Weeklong taxi driver protests against Uber bring traffic to standstill in Madrid

REUTERS
ISTANBUL
Published 28.01.2019 16:34
A general view of Castellana Avenue, one of the main avenues in the city, congested by taxi drivers as they continue their indefinite strike in Madrid, Spain, 28 January 2019. (EPA Photo)
A general view of Castellana Avenue, one of the main avenues in the city, congested by taxi drivers as they continue their indefinite strike in Madrid, Spain, 28 January 2019. (EPA Photo)

Spanish police on Monday cleared away taxis that blocked a main avenue in the capital of Madrid, the latest action in a weeklong standoff with authorities over the growth of app-based ride-hailing services that cab drivers say threaten their livelihood.

The local and national police forces said there were no significant clashes and that nobody was arrested, despite some scenes of tension witnessed by reporters.

The striking Spanish taxi drivers want the regional government in Madrid to impose tighter regulations for rides hailed through apps like Uber and Cabify.

They demand similar steps like those announced for Barcelona, where local authorities can now modify regulations to require app-based rides to be hired up to one hour in advance.

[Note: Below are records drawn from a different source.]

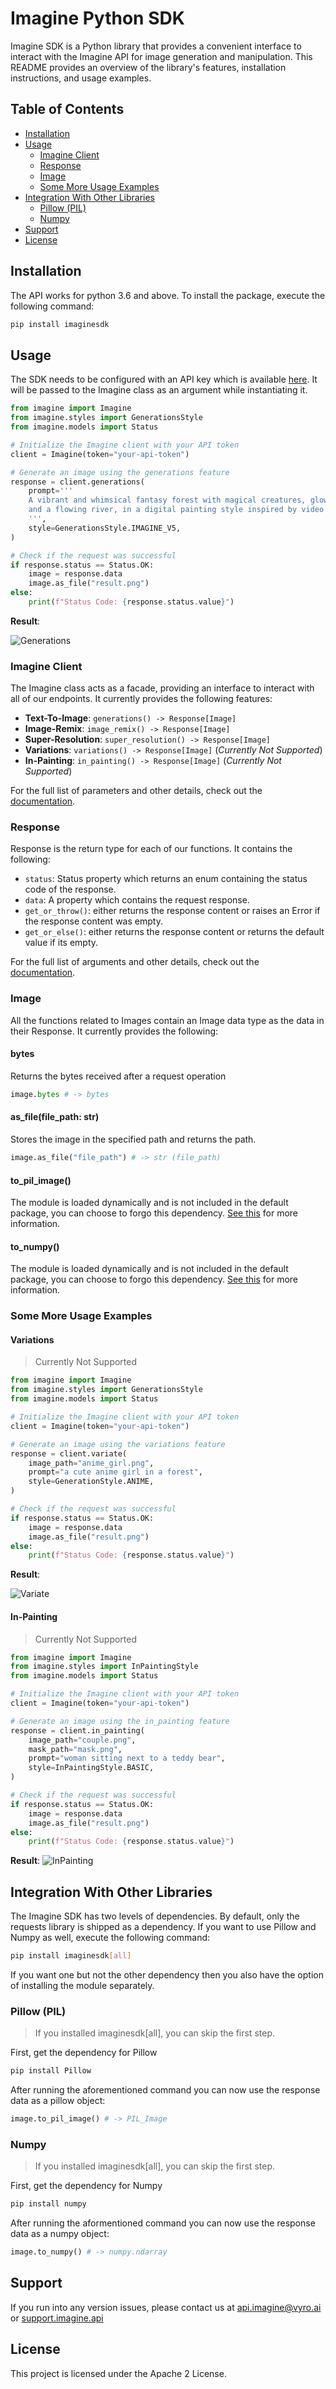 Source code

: # Imagine Python SDK

Imagine SDK is a Python library that provides a convenient interface to interact with the Imagine API for image generation and manipulation. This README provides an overview of the library's features, installation instructions, and usage examples.

## Table of Contents

- [Installation](#installation)
- [Usage](#usage)
  - [Imagine Client](#imagine-client)
  - [Response](#response)
  - [Image](#image)
  - [Some More Usage Examples](#some-more-usage-examples)
- [Integration With Other Libraries](#integration-with-other-libraries)
  - [Pillow (PIL)](#pillow-pil)
  - [Numpy](#numpy)
- [Support](#support)
- [License](#license)

## Installation

The API works for python 3.6 and above. To install the package, execute the following command:

```bash
pip install imaginesdk
```

## Usage

The SDK needs to be configured with an API key which is available [here](https://platform.imagine.art/). It will be passed to the Imagine class as an argument while instantiating it.

```python
from imagine import Imagine
from imagine.styles import GenerationsStyle
from imagine.models import Status

# Initialize the Imagine client with your API token
client = Imagine(token="your-api-token")

# Generate an image using the generations feature
response = client.generations(
    prompt='''
    A vibrant and whimsical fantasy forest with magical creatures, glowing plants, 
    and a flowing river, in a digital painting style inspired by video games like Ori and the Blind Forest.
    ''',
    style=GenerationsStyle.IMAGINE_V5,
)

# Check if the request was successful
if response.status == Status.OK:
    image = response.data
    image.as_file("result.png")
else:
    print(f"Status Code: {response.status.value}")
```

**Result**:

![Generations](https://user-images.githubusercontent.com/56919667/261864112-0e419627-cbbe-4fb1-82e2-2637ee6392fb.png)

### Imagine Client

The Imagine class acts as a facade, providing an interface to interact with all of our endpoints. It currently provides the following features:

- **Text-To-Image**: `generations() -> Response[Image]`
- **Image-Remix**: `image_remix() -> Response[Image]`
- **Super-Resolution**: `super_resolution() -> Response[Image]`
- **Variations**: `variations() -> Response[Image]` (_Currently Not Supported_)
- **In-Painting**: `in_painting() -> Response[Image]` (_Currently Not Supported_)

For the full list of parameters and other details, check out the [documentation](https://vyroai.notion.site/API-Documentation-e643af82991f4265841cff2951eac803).

### Response

Response is the return type for each of our functions. It contains the following:

- `status`: Status property which returns an enum containing the status code of the response.
- `data`: A property which contains the request response.
- `get_or_throw()`: either returns the response content or raises an Error if the response content was empty.
- `get_or_else()`: either returns the response content or returns the default value if its empty.

For the full list of arguments and other details, check out the [documentation](https://vyroai.notion.site/API-Documentation-e643af82991f4265841cff2951eac803).

### Image

All the functions related to Images contain an Image data type as the data in their Response. It currently provides the following:

#### bytes

Returns the bytes received after a request operation

```python
image.bytes # -> bytes
```

#### as_file(file_path: str)

Stores the image in the specified path and returns the path.

```python
image.as_file("file_path") # -> str (file_path)
```

#### to_pil_image()

The module is loaded dynamically and is not included in the default package, you can choose to forgo this dependency. [See this](#integration-with-other-libraries) for more information.

#### to_numpy()

The module is loaded dynamically and is not included in the default package, you can choose to forgo this dependency. [See this](#integration-with-other-libraries) for more information.

### Some More Usage Examples

#### Variations

> Currently Not Supported

```python
from imagine import Imagine
from imagine.styles import GenerationsStyle
from imagine.models import Status

# Initialize the Imagine client with your API token
client = Imagine(token="your-api-token")

# Generate an image using the variations feature
response = client.variate(
    image_path="anime_girl.png",
    prompt="a cute anime girl in a forest",
    style=GenerationStyle.ANIME,
)

# Check if the request was successful
if response.status == Status.OK:
    image = response.data
    image.as_file("result.png")
else:
    print(f"Status Code: {response.status.value}")
```

**Result**:

![Variate](https://vyroai.notion.site/image/https%3A%2F%2Fs3-us-west-2.amazonaws.com%2Fsecure.notion-static.com%2F7a2a54f2-c762-45ea-a1bd-c655ed421caa%2Fbanner_2.png?table=block&id=d60f4549-e35c-4044-afaa-7cd9d17803a2&spaceId=60572bb8-cbeb-42ba-b882-c88845384d44&width=2000&userId=&cache=v2)

#### In-Painting

> Currently Not Supported

```python
from imagine import Imagine
from imagine.styles import InPaintingStyle
from imagine.models import Status

# Initialize the Imagine client with your API token
client = Imagine(token="your-api-token")

# Generate an image using the in_painting feature
response = client.in_painting(
    image_path="couple.png",
    mask_path="mask.png",
    prompt="woman sitting next to a teddy bear",
    style=InPaintingStyle.BASIC,
)

# Check if the request was successful
if response.status == Status.OK:
    image = response.data
    image.as_file("result.png")
else:
    print(f"Status Code: {response.status.value}")

```

**Result**:
![InPainting](https://vyroai.notion.site/image/https%3A%2F%2Fs3-us-west-2.amazonaws.com%2Fsecure.notion-static.com%2F7017cedd-aeda-4a3e-ad09-54eb8b93399d%2Finpainting.jpg?table=block&id=1bc58f0f-1d7f-465f-b414-200ceb2464b1&spaceId=60572bb8-cbeb-42ba-b882-c88845384d44&width=2000&userId=&cache=v2)

## Integration With Other Libraries

The Imagine SDK has two levels of dependencies. By default, only the requests library is shipped as a dependency. If you want to use Pillow and Numpy as well, execute the following command:

```bash
pip install imaginesdk[all]
```

If you want one but not the other dependency then you also have the option of installing the module separately.

### Pillow (PIL)

> If you installed imaginesdk[all], you can skip the first step.

First, get the dependency for Pillow

```bash
pip install Pillow
```

After running the aforementioned command you can now use the response data as a pillow object:

```python
image.to_pil_image() # -> PIL_Image
```

### Numpy

> If you installed imaginesdk[all], you can skip the first step.

First, get the dependency for Numpy

```bash
pip install numpy
```

After running the aformentioned command you can now use the response data as a numpy object:

```python
image.to_numpy() # -> numpy.ndarray
```

## Support

If you run into any version issues, please contact us at [api.imagine@vyro.ai](api.imagine@vyro.ai) or [support.imagine.api](support.imagine@vyro.ai)

## License

This project is licensed under the Apache 2 License.
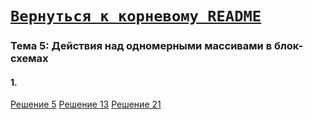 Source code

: # [__```Вернуться к корневому README```__](https://github.com/enikk500/CFU/blob/main/README.md)  

### Тема 5: Действия над одномерными массивами в блок-схемах

#### 1.

[Решение 5](https://github.com/enikk500/CFU/blob/main/SiAOD/pz-05/5.cpp)
[Решение 13](https://github.com/enikk500/CFU/blob/main/SiAOD/pz-05/13.py)
[Решение 21](https://github.com/enikk500/CFU/blob/main/SiAOD/pz-05/21.py) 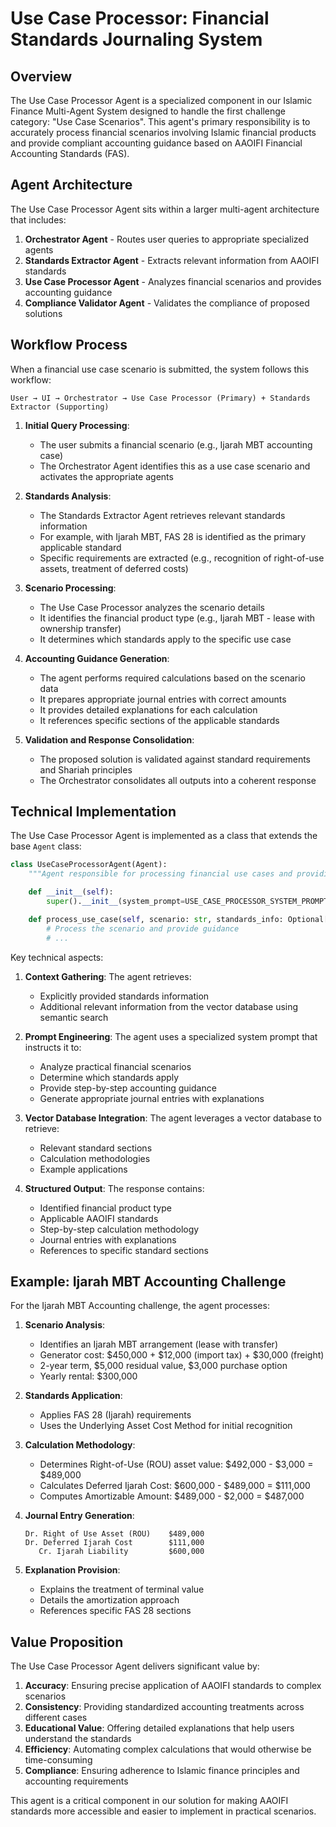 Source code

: # Use Case Processor: Financial Standards Journaling System

## Overview

The Use Case Processor Agent is a specialized component in our Islamic Finance Multi-Agent System designed to handle the first challenge category: "Use Case Scenarios". This agent's primary responsibility is to accurately process financial scenarios involving Islamic financial products and provide compliant accounting guidance based on AAOIFI Financial Accounting Standards (FAS).

## Agent Architecture

The Use Case Processor Agent sits within a larger multi-agent architecture that includes:

1. **Orchestrator Agent** - Routes user queries to appropriate specialized agents
2. **Standards Extractor Agent** - Extracts relevant information from AAOIFI standards
3. **Use Case Processor Agent** - Analyzes financial scenarios and provides accounting guidance
4. **Compliance Validator Agent** - Validates the compliance of proposed solutions

## Workflow Process

When a financial use case scenario is submitted, the system follows this workflow:

```
User → UI → Orchestrator → Use Case Processor (Primary) + Standards Extractor (Supporting)
```

1. **Initial Query Processing**: 
   - The user submits a financial scenario (e.g., Ijarah MBT accounting case)
   - The Orchestrator Agent identifies this as a use case scenario and activates the appropriate agents

2. **Standards Analysis**:
   - The Standards Extractor Agent retrieves relevant standards information
   - For example, with Ijarah MBT, FAS 28 is identified as the primary applicable standard
   - Specific requirements are extracted (e.g., recognition of right-of-use assets, treatment of deferred costs)

3. **Scenario Processing**:
   - The Use Case Processor analyzes the scenario details
   - It identifies the financial product type (e.g., Ijarah MBT - lease with ownership transfer)
   - It determines which standards apply to the specific use case

4. **Accounting Guidance Generation**:
   - The agent performs required calculations based on the scenario data
   - It prepares appropriate journal entries with correct amounts
   - It provides detailed explanations for each calculation
   - It references specific sections of the applicable standards

5. **Validation and Response Consolidation**:
   - The proposed solution is validated against standard requirements and Shariah principles
   - The Orchestrator consolidates all outputs into a coherent response

## Technical Implementation

The Use Case Processor Agent is implemented as a class that extends the base `Agent` class:

```python
class UseCaseProcessorAgent(Agent):
    """Agent responsible for processing financial use cases and providing accounting guidance."""

    def __init__(self):
        super().__init__(system_prompt=USE_CASE_PROCESSOR_SYSTEM_PROMPT)

    def process_use_case(self, scenario: str, standards_info: Optional[Dict] = None):
        # Process the scenario and provide guidance
        # ...
```

Key technical aspects:

1. **Context Gathering**: The agent retrieves:
   - Explicitly provided standards information 
   - Additional relevant information from the vector database using semantic search

2. **Prompt Engineering**: The agent uses a specialized system prompt that instructs it to:
   - Analyze practical financial scenarios
   - Determine which standards apply
   - Provide step-by-step accounting guidance
   - Generate appropriate journal entries with explanations

3. **Vector Database Integration**: The agent leverages a vector database to retrieve:
   - Relevant standard sections
   - Calculation methodologies
   - Example applications

4. **Structured Output**: The response contains:
   - Identified financial product type
   - Applicable AAOIFI standards
   - Step-by-step calculation methodology
   - Journal entries with explanations
   - References to specific standard sections

## Example: Ijarah MBT Accounting Challenge

For the Ijarah MBT Accounting challenge, the agent processes:

1. **Scenario Analysis**:
   - Identifies an Ijarah MBT arrangement (lease with transfer)
   - Generator cost: $450,000 + $12,000 (import tax) + $30,000 (freight)
   - 2-year term, $5,000 residual value, $3,000 purchase option
   - Yearly rental: $300,000

2. **Standards Application**:
   - Applies FAS 28 (Ijarah) requirements
   - Uses the Underlying Asset Cost Method for initial recognition

3. **Calculation Methodology**:
   - Determines Right-of-Use (ROU) asset value: $492,000 - $3,000 = $489,000
   - Calculates Deferred Ijarah Cost: $600,000 - $489,000 = $111,000
   - Computes Amortizable Amount: $489,000 - $2,000 = $487,000

4. **Journal Entry Generation**:
   ```
   Dr. Right of Use Asset (ROU)    $489,000
   Dr. Deferred Ijarah Cost        $111,000
      Cr. Ijarah Liability         $600,000
   ```

5. **Explanation Provision**:
   - Explains the treatment of terminal value
   - Details the amortization approach
   - References specific FAS 28 sections

## Value Proposition

The Use Case Processor Agent delivers significant value by:

1. **Accuracy**: Ensuring precise application of AAOIFI standards to complex scenarios
2. **Consistency**: Providing standardized accounting treatments across different cases
3. **Educational Value**: Offering detailed explanations that help users understand the standards
4. **Efficiency**: Automating complex calculations that would otherwise be time-consuming
5. **Compliance**: Ensuring adherence to Islamic finance principles and accounting requirements

This agent is a critical component in our solution for making AAOIFI standards more accessible and easier to implement in practical scenarios.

Uber and Cabify have reacted by threatening to drop their operations in Spain's second-largest city, where they say 3,500 jobs would be at risk. Self-employed drivers working for the two platforms are also occupying parts of Barcelona's main thoroughfares on Monday to urge the regional Catalan government to halt the new regulations.

In September, Spain's government gave ride-hailing companies four years to comply with regulation granting them just one new licence for every 30 taxi licences.

The cab drivers are demanding stricter regulations now.

Authorities have rejected any compromises that would wipe out competition for the taxis, which are regulated as a public service.

Taxi drivers in the capital moved their protest over the weekend from the city outskirts to Castellana Avenue, in Madrid's central north-south axis.

Traffic was at a standstill early Monday, when many residents commute to work, until police unblocked the main thoroughfare. The drivers, many of them wearing the yellow vests that have become common in protests in France, moved on foot to protest at the headquarters of the conservative party ruling the Madrid region.